AI-based Optimal scheduling of Renewable AC Microgrids with
bidirectional LSTM-Based Wind Power Forecasting
- URL: http://arxiv.org/abs/2208.04156v2
- Date: Tue, 9 Aug 2022 01:22:51 GMT
- Title: AI-based Optimal scheduling of Renewable AC Microgrids with
bidirectional LSTM-Based Wind Power Forecasting
- Authors: Hossein Mohammadi, Shiva Jokar, Mojtaba Mohammadi, Abdollah
Kavousifard, Morteza Dabbaghjamanesh
- Abstract summary: This paper proposes an effective framework for optimal scheduling of microgrids considering energy storage devices, wind turbines, micro turbines.
A deep learning model based on bidirectional long short-term memory is proposed to address the short-term wind power forecasting problem.
Results show the effective and efficient performance of the proposed framework in the optimal scheduling of microgrids.
- Score: 5.039813366558306
- License: http://creativecommons.org/licenses/by/4.0/
- Abstract: In terms of the operation of microgrids, optimal scheduling is a vital issue
that must be taken into account. In this regard, this paper proposes an
effective framework for optimal scheduling of renewable microgrids considering
energy storage devices, wind turbines, micro turbines.

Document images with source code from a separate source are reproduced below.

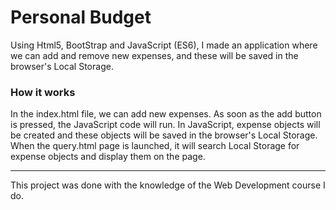 # Personal Budget
<p>Using Html5, BootStrap and JavaScript (ES6), I made an application where we can add and remove new expenses, and these will be saved in the browser's Local Storage.</p>

<h3>How it works</h3>
<p>In the index.html file, we can add new expenses. As soon as the add button is pressed, the JavaScript code will run. In JavaScript, expense objects will be created and these objects will be saved in the browser's Local Storage. When the query.html page is launched, it will search Local Storage for expense objects and display them on the page.</p>

<hr>

<p>This project was done with the knowledge of the Web Development course I do.</p>

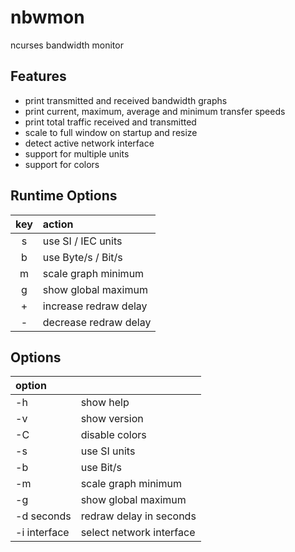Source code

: # nbwmon
ncurses bandwidth monitor

## Features
* print transmitted and received bandwidth graphs
* print current, maximum, average and minimum transfer speeds
* print total traffic received and transmitted
* scale to full window on startup and resize
* detect active network interface
* support for multiple units
* support for colors

## Runtime Options
| key | action                |
| :-: | :---                  |
| s   | use SI / IEC units    |
| b   | use Byte/s / Bit/s    |
| m   | scale graph minimum   |
| g   | show global maximum   |
| +   | increase redraw delay |
| -   | decrease redraw delay |

## Options
| option       |                            |
| :---         | :---                       |
| -h           | show help                  |
| -v           | show version               |
| -C           | disable colors             |
| -s           | use SI units               |
| -b           | use Bit/s                  |
| -m           | scale graph minimum        |
| -g           | show global maximum        |
| -d seconds   | redraw delay in  seconds   |
| -i interface | select   network interface |
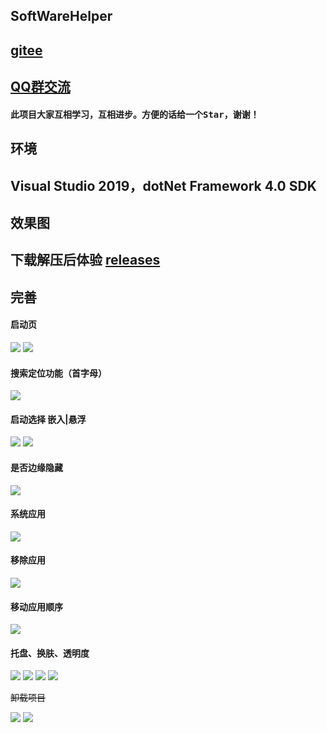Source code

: ## SoftWareHelper
## [gitee](https://gitee.com/yanjinhua/SoftWareHelper)

## [QQ群交流](https://jq.qq.com/?_wv=1027&k=uN3RMw7N)

#### 此项目大家互相学习，互相进步。方便的话给一个<kbd>Star</kbd>，谢谢！

## 环境

## Visual Studio 2019，dotNet Framework 4.0 SDK
 
 
 
## __效果图__ 

## **下载解压后体验 [releases](https://github.com/yanjinhuagood/SoftWareHelper/releases/)**   






## __完善__  

#### 启动页

<img src="/Images/GIFfree.gif"/>
<img src="/Images/free1.png"/>

#### 搜索定位功能（首字母）

<img src="/Images/KeyBoardEntry.png"/>

#### 启动选择 __嵌入|悬浮__ 

<img src="/Images/desktop.gif"/>
<img src="/Images/select.png"/>

#### 是否边缘隐藏 

<img src="/Images/IsEdgeHide.png"/>

#### 系统应用
<img src="/Images/systemAppliction.png"/>

#### 移除应用

<img src="/Images/Remove.png"/>

#### 移动应用顺序

<img src="/Images/drag.png"/>

#### 托盘、换肤、透明度

<img src="/Images/original.png"/>
<img src="/Images/MheelGif.gif"/>
<img src="/Images/GIFNew.gif"/>
<img src="/Images/GIFMini.gif"/>

~~卸载项目~~

<img src="/Images/2.png"/>
<img src="/Images/gif.gif"/>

Due to the nonlinearity
and complexity of operation problems in microgrids, it is vital to use an
accurate and robust optimization technique to efficiently solve this problem.
To this end, in the proposed framework, the teacher learning-based optimization
is utilized to efficiently solve the scheduling problem in the system.
Moreover, a deep learning model based on bidirectional long short-term memory
is proposed to address the short-term wind power forecasting problem. The
feasibility and performance of the proposed framework as well as the effect of
wind power forecasting on the operation efficiency are examined using IEEE
33-bus test system. Also, the Australian Wool north wind site data is utilized
as a real-world dataset to evaluate the performance of the forecasting model.
Results show the effective and efficient performance of the proposed framework
in the optimal scheduling of microgrids.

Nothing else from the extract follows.